Finding performance boosts in serverless applications

From launching Dashbird one and a half years ago, our team has been in contact with a lot of companies building serverless applications and one of the problem areas that keep popping up are performance or cost issues. Performance problems usually present themselves when some best practices are overlooked or a suboptimal architecture decision have been made. This article is focused on how to look for optimization opportunities and to capitalize on those opportunities.

While serverless applications usually consist of event sourceslambdas functions, and external services, functions almost always present the most opportunity for optimization. Mainly because as a developer, you have less control over (managed) event sources and external services. To spot opportunities for efficiency, let’s look under the hood for a second and identify where we should look.

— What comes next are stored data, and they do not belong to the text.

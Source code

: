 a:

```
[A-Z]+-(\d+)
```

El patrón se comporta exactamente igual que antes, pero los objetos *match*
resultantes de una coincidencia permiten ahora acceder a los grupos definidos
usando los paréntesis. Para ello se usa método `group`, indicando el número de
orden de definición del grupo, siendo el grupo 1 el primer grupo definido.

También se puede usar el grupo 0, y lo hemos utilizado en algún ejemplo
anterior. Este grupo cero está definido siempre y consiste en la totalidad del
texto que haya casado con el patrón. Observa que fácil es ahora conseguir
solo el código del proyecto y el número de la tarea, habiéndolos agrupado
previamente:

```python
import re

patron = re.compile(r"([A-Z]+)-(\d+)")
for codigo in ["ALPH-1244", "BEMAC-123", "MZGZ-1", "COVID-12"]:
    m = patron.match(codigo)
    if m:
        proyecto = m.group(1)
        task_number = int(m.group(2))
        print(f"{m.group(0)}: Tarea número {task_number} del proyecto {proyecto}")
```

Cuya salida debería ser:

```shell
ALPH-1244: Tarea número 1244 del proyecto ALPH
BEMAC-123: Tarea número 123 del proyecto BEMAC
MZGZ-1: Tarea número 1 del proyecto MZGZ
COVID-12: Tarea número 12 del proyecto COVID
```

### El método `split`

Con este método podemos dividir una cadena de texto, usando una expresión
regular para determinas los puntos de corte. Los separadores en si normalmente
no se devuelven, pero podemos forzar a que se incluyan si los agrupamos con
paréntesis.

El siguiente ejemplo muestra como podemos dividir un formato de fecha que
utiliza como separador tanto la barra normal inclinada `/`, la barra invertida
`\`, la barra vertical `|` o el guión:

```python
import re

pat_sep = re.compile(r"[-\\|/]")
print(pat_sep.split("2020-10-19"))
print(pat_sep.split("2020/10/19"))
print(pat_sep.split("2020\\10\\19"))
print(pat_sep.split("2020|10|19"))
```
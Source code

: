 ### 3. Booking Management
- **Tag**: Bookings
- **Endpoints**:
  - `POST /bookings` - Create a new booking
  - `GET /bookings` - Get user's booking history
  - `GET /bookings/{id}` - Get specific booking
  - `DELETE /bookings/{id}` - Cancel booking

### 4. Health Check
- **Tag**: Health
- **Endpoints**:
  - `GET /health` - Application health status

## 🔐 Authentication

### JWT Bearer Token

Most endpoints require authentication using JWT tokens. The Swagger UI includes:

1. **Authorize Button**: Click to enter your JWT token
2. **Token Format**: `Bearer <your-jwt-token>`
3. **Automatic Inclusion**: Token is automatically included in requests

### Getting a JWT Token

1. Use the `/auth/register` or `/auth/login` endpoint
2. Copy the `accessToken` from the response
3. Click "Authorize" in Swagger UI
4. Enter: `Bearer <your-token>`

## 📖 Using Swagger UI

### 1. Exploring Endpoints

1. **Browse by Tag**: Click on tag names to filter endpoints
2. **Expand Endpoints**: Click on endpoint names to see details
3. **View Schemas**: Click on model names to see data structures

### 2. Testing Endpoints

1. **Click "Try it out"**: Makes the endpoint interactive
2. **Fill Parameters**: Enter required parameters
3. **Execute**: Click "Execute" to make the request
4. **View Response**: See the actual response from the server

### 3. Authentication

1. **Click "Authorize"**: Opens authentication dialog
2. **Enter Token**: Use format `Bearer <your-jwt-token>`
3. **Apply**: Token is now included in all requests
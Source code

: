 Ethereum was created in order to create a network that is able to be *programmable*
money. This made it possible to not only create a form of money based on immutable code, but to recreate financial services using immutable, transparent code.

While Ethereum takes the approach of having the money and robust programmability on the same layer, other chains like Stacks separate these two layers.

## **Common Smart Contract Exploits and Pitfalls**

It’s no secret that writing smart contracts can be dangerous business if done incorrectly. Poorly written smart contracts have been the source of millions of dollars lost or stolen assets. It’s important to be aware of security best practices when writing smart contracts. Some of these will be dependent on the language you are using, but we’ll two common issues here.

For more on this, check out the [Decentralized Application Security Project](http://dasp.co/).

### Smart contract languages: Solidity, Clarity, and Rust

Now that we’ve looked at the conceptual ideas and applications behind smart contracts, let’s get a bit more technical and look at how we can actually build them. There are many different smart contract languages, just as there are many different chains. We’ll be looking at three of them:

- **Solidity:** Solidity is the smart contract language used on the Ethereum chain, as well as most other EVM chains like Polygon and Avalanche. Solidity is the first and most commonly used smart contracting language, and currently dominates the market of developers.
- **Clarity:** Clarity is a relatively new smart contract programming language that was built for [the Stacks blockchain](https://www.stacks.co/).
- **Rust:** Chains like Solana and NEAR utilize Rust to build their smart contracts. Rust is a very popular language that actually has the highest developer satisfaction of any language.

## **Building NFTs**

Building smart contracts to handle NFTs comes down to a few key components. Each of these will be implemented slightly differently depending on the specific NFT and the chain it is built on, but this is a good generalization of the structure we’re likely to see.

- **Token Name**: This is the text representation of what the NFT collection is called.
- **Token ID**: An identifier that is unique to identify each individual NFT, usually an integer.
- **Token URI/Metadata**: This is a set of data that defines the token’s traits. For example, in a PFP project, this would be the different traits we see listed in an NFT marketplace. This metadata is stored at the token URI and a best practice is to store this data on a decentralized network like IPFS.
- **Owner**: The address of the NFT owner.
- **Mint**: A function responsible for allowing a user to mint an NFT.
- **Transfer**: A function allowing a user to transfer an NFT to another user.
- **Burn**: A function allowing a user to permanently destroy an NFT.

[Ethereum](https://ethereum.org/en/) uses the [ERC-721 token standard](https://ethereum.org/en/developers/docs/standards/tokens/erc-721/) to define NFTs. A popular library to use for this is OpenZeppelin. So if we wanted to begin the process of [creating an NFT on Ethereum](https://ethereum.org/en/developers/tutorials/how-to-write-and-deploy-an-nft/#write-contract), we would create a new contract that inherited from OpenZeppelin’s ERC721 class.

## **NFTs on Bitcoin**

Anatomy of a Lambda function

Breaking a Lambda function into pieces you can see there are multiple places to look for optimizations.

  • Your function code is usually the biggest opportunity for optimization and a threat of making mistakes.
  • Language runtime, Python, Go binary Node.js etc. does not allow optimization.
  • Execution environment is a somewhat unintuitive place to think about but it can have an effect on performance. For example, how a function is invoked, is it in VPC, and needs an ENI? Are there too many redundant packages?
  • Compute substrate also allows no optimization. AWS controls this and there’s nothing you can do about this.

Structuring Lambda code for performance

Let’s start with what you can do in your code since it’s by far the most significant part of your application. Let’s break it down into smaller parts first…

  1. event object from the event source
  2. context object provides methods to interact with runtime info (request ID, log group, timeout, etc.)
  3. initialization inclusion of dependencies, establishing database connections, and importing secrets and initialization variables.
  4. handler function the function to be executed upon each invocation
  5. business logic outside of the handler function

Initialization

Since initializations take place once for every time a container starts

For function initialization, the key things to think about are reducing the size of dependencies and reusing database connections.

  • minimize dependencies
  • use pre-handler logic strategically
  • Share secrets based on application scope
    • single fn: env vars are most lightweight but don’t scale
    • multi fn: parameter store
  • think about how re-use affects variables, connections, and dependency usage

Concise function logic

  1. Separate Lambda handler code from core logic
  2. Use functions to TRANSFORM, not TRANSPORT
  3. Dynamic logic via configuration – if it does something differently in dev than in prod, don’t build that into your code but use env variables.
  4. Read-only what you need – efficient requests against DB, use views and S3 select etc.
  5. No orchestration in code
  • retries of network requests etc
  • failure handling INSTEAD: use step functions (retry logic, orchestration logic, workflow logic out of lambda)
  1. Project & repository scoping (kk)

Context object

Mostly you won’t interact with it, but you can look where the logs go and what the timeout is and can make decisions whether to put something in the queue or execute it right now.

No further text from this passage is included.